Another bad police story – our zero this week is former deputy national police commissioner Lieutenant-General Hamilton Hlela, who has pleaded guilty in Pretoria’s Specialised Commercial Crimes Court to corruption and receiving kickbacks.
The gratifications came from Midway Two Holdings, a company that was awarded tenders to the value of R4 billion between 2007 and 2008 by the South African Police Service’s bid adjudication committee, which Hlela chaired. Three companies in the Midway group were awarded lucrative tenders to the value of R4-billion while he held this position.
Midway subsequently splashed out on two Durban holidays for Hlela and his wife, and school and university fees for his two sons, the court heard, to the tune of R76 203. Hlela has been ordered to pay back the money and if he doesn’t, his swanky Mercedes ML500 will be confiscated.

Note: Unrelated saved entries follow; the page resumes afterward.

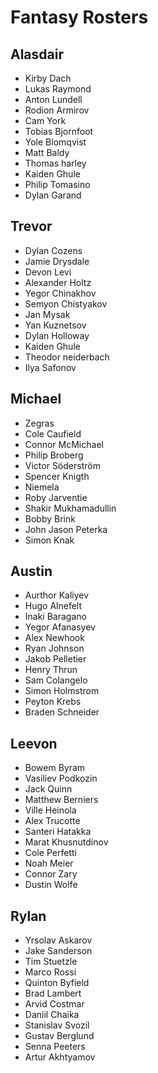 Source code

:# Fantasy Rosters
## Alasdair
- Kirby Dach
- Lukas Raymond
- Anton Lundell
- Rodion Armirov
- Cam York
- Tobias Bjornfoot
- Yole Blomqvist
- Matt Baldy
- Thomas harley
- Kaiden Ghule
- Philip Tomasino
- Dylan Garand
## Trevor
- Dylan Cozens
- Jamie Drysdale
- Devon Levi
- Alexander Holtz
- Yegor Chinakhov
- Semyon Chistyakov
- Jan Mysak
- Yan Kuznetsov
- Dylan Holloway
- Kaiden Ghule
- Theodor neiderbach
- Ilya Safonov
## Michael
- Zegras
- Cole Caufield
- Connor McMichael
- Philip Broberg
- Victor Söderström
- Spencer Knigth
- Niemela
- Roby Jarventie
- Shakir Mukhamadullin
- Bobby Brink
- John Jason Peterka
- Simon Knak
## Austin
- Aurthor Kaliyev
- Hugo Alnefelt
- Inaki Baragano
- Yegor Afanasyev
- Alex Newhook
- Ryan Johnson
- Jakob Pelletier
- Henry Thrun
- Sam Colangelo
- Simon Holmstrom
- Peyton Krebs
- Braden Schneider
## Leevon
- Bowem Byram
- Vasiliev Podkozin
- Jack Quinn
- Matthew Berniers
- Ville Heinola
- Alex Trucotte
- Santeri Hatakka
- Marat Khusnutdinov
- Cole Perfetti
- Noah Meier
- Connor Zary
- Dustin Wolfe
## Rylan
- Yrsolav Askarov
- Jake Sanderson
- Tim Stuetzle
- Marco Rossi
- Quinton Byfield
- Brad Lambert
- Arvid Costmar
- Daniil Chaika
- Stanislav Svozil
- Gustav Berglund
- Senna Peeters
- Artur Akhtyamov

Some may argue that, compared with other corruption-related amounts bandied about these days, Hlela’s booty was small. But he manipulated the system for personal gain, and whether the reward is a packet of cookies or thousands of rands, the deed was corrupt. There should be no impunity.
An interesting twist – Hlela was the star witness for the team that led the evidence in the inquiry into former national police commissioner Bheki Cele’s fitness to hold office after the R1.7-billion Middestad lease scandal.
In 2010 Nedbank and businessman Roux Shabangu entered into a loan agreement to buy the Sanlam Middestad building for R220-million – which Shabangu would then lease to the police, as their new headquarters, for R614-million a month.
This deal was struck with Cele without following tender process.